There are at least $\ 2^{n-1}\ $ triangulations of $\ [0;1]^n\ $ into nice $n$-simplexes. I am quite sure that there are exactly $\ 2^{n-1}\ $ of them.

**CONSTRUCTION**   First I'll present one *nice triangulation* of $\ [0;1]^n$.

>**NOTE**   Włodzimerz Kuperberg and myself have obtained this *nice triangulation* (see below; but of course we didn't use term *nice*) independently. I did it during the first half of 1996 (I don't know Włodek K's exact date). Looking back, it is closely related to the old homological/combinatorial triangulation of a prism (one may check for example a Pontryagin's small monograph on Combinatorial Topology; see Лев Семёнович Понтря́гин); small but great.

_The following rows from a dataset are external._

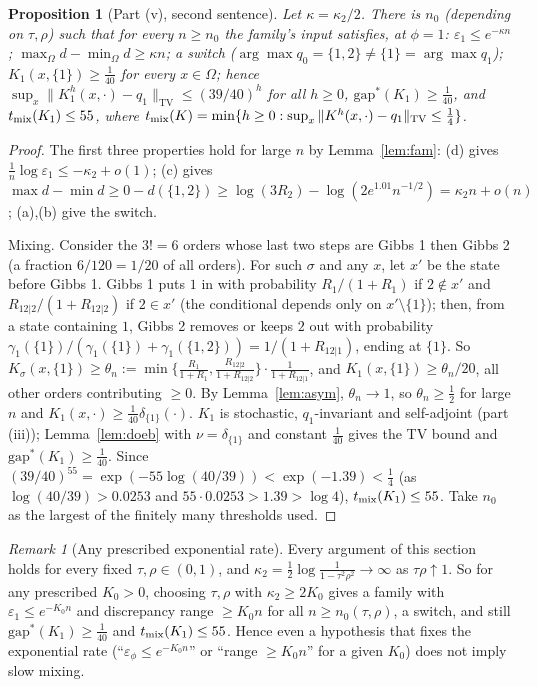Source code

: \documentclass[11pt]{article}
\newtheorem{proposition}[theorem]{Proposition}
\theoremstyle{remark}
\newtheorem{remark}[theorem]{Remark}
\newcommand{\Om}{\Omega}
\newcommand{\eps}{\varepsilon}
\newcommand{\gs}{\mathrm{gap}^*}
\newcommand{\TV}{\mathrm{TV}}
\begin{document}
\begin{proposition}[Part (v), second sentence]\label{prop:v}
Let $\kappa=\kappa_2/2$. There is $n_0$ (depending on $\tau,\rho$) such that for every $n\ge n_0$ the family's input satisfies, at $\phi=1$: $\eps_1\le e^{-\kappa n}$; $\max_\Om d-\min_\Om d\ge\kappa n$; a switch ($\arg\max q_0=\{1,2\}\neq\{1\}=\arg\max q_1$); $K_1(x,\{1\})\ge\frac1{40}$ for every $x\in\Om$; hence $\sup_x\|K_1^h(x,\cdot)-q_1\|_\TV\le(39/40)^h$ for all $h\ge0$, $\gs(K_1)\ge\frac1{40}$, and $t_{\rm mix}(K_1)\le55$, where $t_{\rm mix}(K)=\min\{h\ge0:\sup_x\|K^h(x,\cdot)-q_1\|_\TV\le\frac14\}$.
\end{proposition}
\begin{proof}
The first three properties hold for large $n$ by Lemma~\ref{lem:fam}: (d) gives $\frac1n\log\eps_1\le-\kappa_2+o(1)$; (c) gives $\max d-\min d\ge0-d(\{1,2\})\ge\log(3R_2)-\log(2e^{1.01}n^{-1/2})=\kappa_2n+o(n)$; (a),(b) give the switch.

Mixing. Consider the $3!=6$ orders whose last two steps are Gibbs 1 then Gibbs 2 (a fraction $6/120=1/20$ of all orders). For such $\sigma$ and any $x$, let $x'$ be the state before Gibbs 1. Gibbs 1 puts $1$ in with probability $R_1/(1+R_1)$ if $2\notin x'$ and $R_{12|2}/(1+R_{12|2})$ if $2\in x'$ (the conditional depends only on $x'\setminus\{1\}$); then, from a state containing $1$, Gibbs 2 removes or keeps $2$ out with probability $\gamma_1(\{1\})/(\gamma_1(\{1\})+\gamma_1(\{1,2\}))=1/(1+R_{12|1})$, ending at $\{1\}$. So $K_\sigma(x,\{1\})\ge\theta_n:=\min\{\frac{R_1}{1+R_1},\frac{R_{12|2}}{1+R_{12|2}}\}\cdot\frac1{1+R_{12|1}}$, and $K_1(x,\{1\})\ge\theta_n/20$, all other orders contributing $\ge0$. By Lemma~\ref{lem:asym}, $\theta_n\to1$, so $\theta_n\ge\frac12$ for large $n$ and $K_1(x,\cdot)\ge\frac1{40}\delta_{\{1\}}(\cdot)$. $K_1$ is stochastic, $q_1$-invariant and self-adjoint (part (iii)); Lemma~\ref{lem:doeb} with $\nu=\delta_{\{1\}}$ and constant $\frac1{40}$ gives the TV bound and $\gs(K_1)\ge\frac1{40}$. Since $(39/40)^{55}=\exp(-55\log(40/39))<\exp(-1.39)<\frac14$ (as $\log(40/39)>0.0253$ and $55\cdot0.0253>1.39>\log4$), $t_{\rm mix}(K_1)\le55$. Take $n_0$ as the largest of the finitely many thresholds used.
\end{proof}

\begin{remark}[Any prescribed exponential rate]\label{rem:rate}
Every argument of this section holds for every fixed $\tau,\rho\in(0,1)$, and $\kappa_2=\frac12\log\frac1{1-\tau^2\rho^2}\to\infty$ as $\tau\rho\uparrow1$. So for any prescribed $K_0>0$, choosing $\tau,\rho$ with $\kappa_2\ge2K_0$ gives a family with $\eps_1\le e^{-K_0n}$ and discrepancy range $\ge K_0n$ for all $n\ge n_0(\tau,\rho)$, a switch, and still $\gs(K_1)\ge\frac1{40}$ and $t_{\rm mix}(K_1)\le55$. Hence even a hypothesis that fixes the exponential rate (``$\eps_\phi\le e^{-K_0n}$'' or ``range $\ge K_0n$'' for a given $K_0$) does not imply slow mixing.
\end{remark}
\end{document}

Let $\ \pi:\{1 \ldots n\}\rightarrow \{1 \ldots n \}\ $ be an arbitrary permutation. Let

$$\Delta_{\pi}\ :=\ \{(x_1\ldots x_n)\in [0;1]^n\ :\ \forall_{k=2}^n\ x_{\pi(k-1)}\le x_{\pi(x_k)}\} $$

The family of $n$-simplexes $\ \Delta_{\pi} : \pi\in S_n,\ $ together with their simplicial faces, forms a nice triangulation (which has $\ n!\ $ simplexes of dimension $\ n.\ $ We get the $\ 2^{n-1}\ $ such triangulations due to the $\ \mathbb Z_2^n\ $ action of isometries on $\ [0;1]^n$.

I feel that there are no other nice triangulations in $\ [0;1]^n$.

>**COUNTEREXAMPLE(?) in dimension 3**   If you see a counterexample in dimension $\ 3\ $ then here is a place to write down a $5$-th nice triangulation (just replace each star by a real number)--here simplexes are specified by their vertices:

 1. simplex:   $((*\ *\ *)\ \ (*\ *\ *)\ \ (*\ *\ *)\ \ (*\ *\ *))$
 2. simplex:   $((*\ *\ *)\ \ (*\ *\ *)\ \ (*\ *\ *)\ \ (*\ *\ *))$
 3. simplex:   $((*\ *\ *)\ \ (*\ *\ *)\ \ (*\ *\ *)\ \ (*\ *\ *))$
 4. simplex:   $((*\ *\ *)\ \ (*\ *\ *)\ \ (*\ *\ *)\ \ (*\ *\ *))$
 5. simplex:   $((*\ *\ *)\ \ (*\ *\ *)\ \ (*\ *\ *)\ \ (*\ *\ *))$
 6. simplex:   $((*\ *\ *)\ \ (*\ *\ *)\ \ (*\ *\ *)\ \ (*\ *\ *))$

Of course a picture can be nicer and (almost :-) as good.